These amounts are non-interest bearing, unsecured with no fixed term of repayment.

The following transactions with company directors and companies controlled by its directors in the Statement of Comprehensive Loss for the years ended January 31 are as follows:

    2015     2014     2013  
Consulting services $  1,600   $  2,800   $  4,500  
Management services   60,000     60,000     60,000  
Office rent   30,000     30,000     30,000  
Professional services   8,113     16,170     16,322  
  $  99,713   $  108,970   $  110,822  

Key management personnel compensation for the years ended January 31:

    2015     2014     2013  
Management services $  60,000   $  60,000   $  60,000  
Professional services   8,113     16,170     16,322  
  $  68,113   $  76,170   $  76,322  

ITEM 1.10           FOURTH QUARTER ENDED JANUARY 31, 2015

The 4th quarter net loss was $75,502 compared to an average quarterly loss of approximately $37,000 during the first nine months of the year. This difference resulted primarily from the $31,500 one-time non-cash impairment of exploration and evaluation assets described in Item 1.2 above along with normal year-end adjustments in preparation for audit.

ITEM 1.11           SUBSEQUENT AND PROPOSED TRANSACTIONS

As mentioned in Item 1.2 above, the Company paid $7,000 subsequent to the year end in order to complete its claims reconfiguration plan of The Property and thereby keep its new claims in good standing until January, March and May 2017.
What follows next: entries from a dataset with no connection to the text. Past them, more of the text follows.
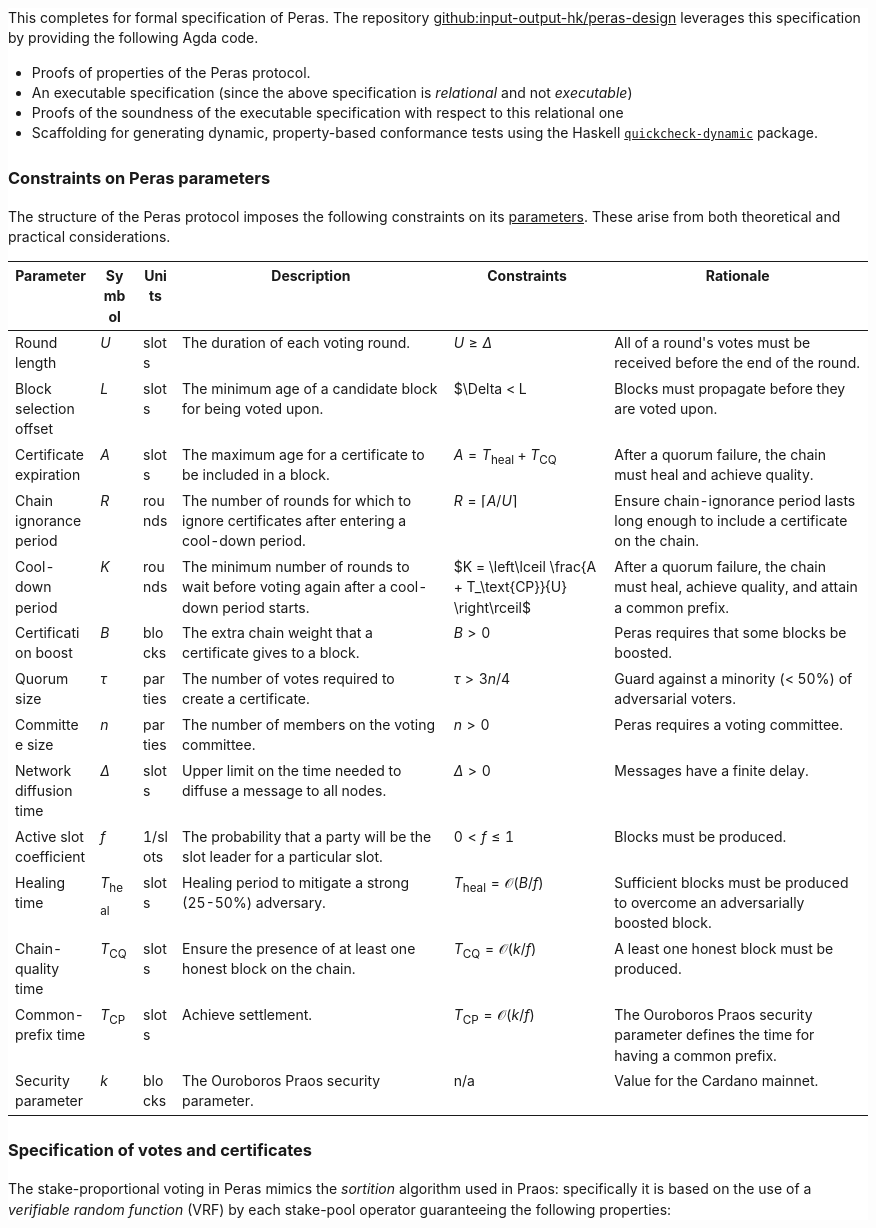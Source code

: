 
This completes for formal specification of Peras. The repository [github:input-output-hk/peras-design](https://github.com/input-output-hk/peras-design/tree/main) leverages this specification by providing the following Agda code.

- Proofs of properties of the Peras protocol.
- An executable specification (since the above specification is *relational* and not *executable*)
- Proofs of the soundness of the executable specification with respect to this relational one
- Scaffolding for generating dynamic, property-based conformance tests using the Haskell [`quickcheck-dynamic`](https://hackage.haskell.org/package/quickcheck-dynamic) package.


### Constraints on Peras parameters

The structure of the Peras protocol imposes the following constraints on its [parameters](#protocol-parameters). These arise from both theoretical and practical considerations.

| Parameter               | Symbol          | Units   | Description                                                                               | Constraints                                              | Rationale                                                                                    |
| ----------------------- | --------------- | ------- | ----------------------------------------------------------------------------------------- | -------------------------------------------------------- | -------------------------------------------------------------------------------------------- |
| Round length            | $U$             | slots   | The duration of each voting round.                                                        | $U \geq \Delta$                                          | All of a round's votes must be received before the end of the round.                         |
| Block selection offset  | $L$             | slots   | The minimum age of a candidate block for being voted upon.                                | $\Delta < L                                              | Blocks must propagate before they are voted upon.                                            |
| Certificate expiration  | $A$             | slots   | The maximum age for a certificate to be included in a block.                              | $A = T_\text{heal}+T_\text{CQ}$                          | After a quorum failure, the chain must heal and achieve quality.                             |
| Chain ignorance period  | $R$             | rounds  | The number of rounds for which to ignore certificates after entering a cool-down period.  | $R = \left\lceil A / U \right\rceil$                     | Ensure chain-ignorance period lasts long enough to include a certificate on the chain.       |
| Cool-down period        | $K$             | rounds  | The minimum number of rounds to wait before voting again after a cool-down period starts. | $K = \left\lceil \frac{A + T_\text{CP}}{U} \right\rceil$ | After a quorum failure, the chain must heal, achieve quality, and attain a common prefix.    |
| Certification boost     | $B$             | blocks  | The extra chain weight that a certificate gives to a block.                               | $B > 0$                                                  | Peras requires that some blocks be boosted.                                                  |
| Quorum size             | $\tau$          | parties | The number of votes required to create a certificate.                                     | $\tau > 3 n / 4$                                         | Guard against a minority (< 50%) of adversarial voters.                                      |
| Committee size          | $n$             | parties | The number of members on the voting committee.                                            | $n > 0$                                                  | Peras requires a voting committee.                                                           |
| Network diffusion time  | $\Delta$        | slots   | Upper limit on the time needed to diffuse a message to all nodes.                         | $\Delta > 0$                                             | Messages have a finite delay.                                                                |
| Active slot coefficient | $f$             | 1/slots | The probability that a party will be the slot leader for a particular slot.               | $0 < f \leq 1$                                           | Blocks must be produced.                                                                     |
| Healing time            | $T_\text{heal}$ | slots   | Healing period to mitigate a strong (25-50%) adversary.                                   | $T_\text{heal} = \mathcal{O}\left( B / f \right)$        | Sufficient blocks must be produced to overcome an adversarially boosted block.               |
| Chain-quality time      | $T_\text{CQ}$   | slots   | Ensure the presence of at least one honest block on the chain.                            | $T_\text{CQ} = \mathcal{O} (k/f)$                        | A least one honest block must be produced.                                                   |
| Common-prefix time      | $T_\text{CP}$   | slots   | Achieve settlement.                                                                       | $T_\text{CP} = \mathcal{O} (k/f)$                        | The Ouroboros Praos security parameter defines the time for having a common prefix.          |
| Security parameter      | $k$             | blocks  | The Ouroboros Praos security parameter.                                                   | n/a                                                      | Value for the Cardano mainnet.                                                               |


### Specification of votes and certificates

The stake-proportional voting in Peras mimics the _sortition_ algorithm used in Praos: specifically it is based on the use of a *verifiable random function* (VRF) by each stake-pool operator guaranteeing the following properties:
ITEM 1.12           CRITICAL ACCOUNTING ESTIMATES AND JUDGEMENTS

Basis of preparation
These financial statements have been prepared on an accrual basis; are based on historical costs, modified where applicable; and are presented in Canadian dollars unless otherwise noted.

Significant estimates and assumptions
The preparation of financial statements in accordance with IFRS requires the Company to make estimates and assumptions concerning the future. The Company’s management reviews these estimates and underlying assumptions on an ongoing basis, based on experience and other factors, including expectations of future events that are believed to be reasonable under the circumstances. Revisions to estimates are adjusted for prospectively in the period in which the estimates are revised.

Estimates and assumptions where there is significant risk of material adjustments to assets and liabilities in future accounting periods include: the recoverability of the carrying value of exploration and evaluation assets, fair value measurements for financial instruments, the recoverability and measurement of deferred tax assets, and provisions for restoration and environmental obligations and contingent liabilities.

9


Rouge Resources Ltd.
Management Discussion and Analysis
Year Ended January 31, 2015

Significant judgments
The preparation of financial statements in accordance with IFRS requires the Company to make judgments, apart from those involving estimates and assumptions, in applying accounting policies. The most significant judgments in preparing the Company’s financial statements include:

-

assessment of the Company’s ability to continue as a going concern and whether there are events or conditions that may give rise to significant uncertainty; and

   
-

classification/ allocation of expenditures as exploration and evaluation assets or operating expenses.

ITEM 1.13            CHANGES IN ACCOUNTING POLICIES

Accounting standards issued but not yet effective

New standard IFRS 9 “Financial Instruments”

This new standard is a partial replacement of IAS 39 “Financial Instruments: Recognition and Measurement”. IFRS 9 introduces new requirements for the classification and measurement of financial assets, additional changes relating to financial liabilities, a new general hedge accounting standard which will align hedge accounting more closely with risk management. The new standard also requires a single impairment method to be used, replacing the multiple impairment methods in IAS 39. IFRS 9 is effective for annual periods beginning on or after January 1, 2018 with early adoption permitted.

New standard IFRS 15 “Revenue from Contracts with Customers”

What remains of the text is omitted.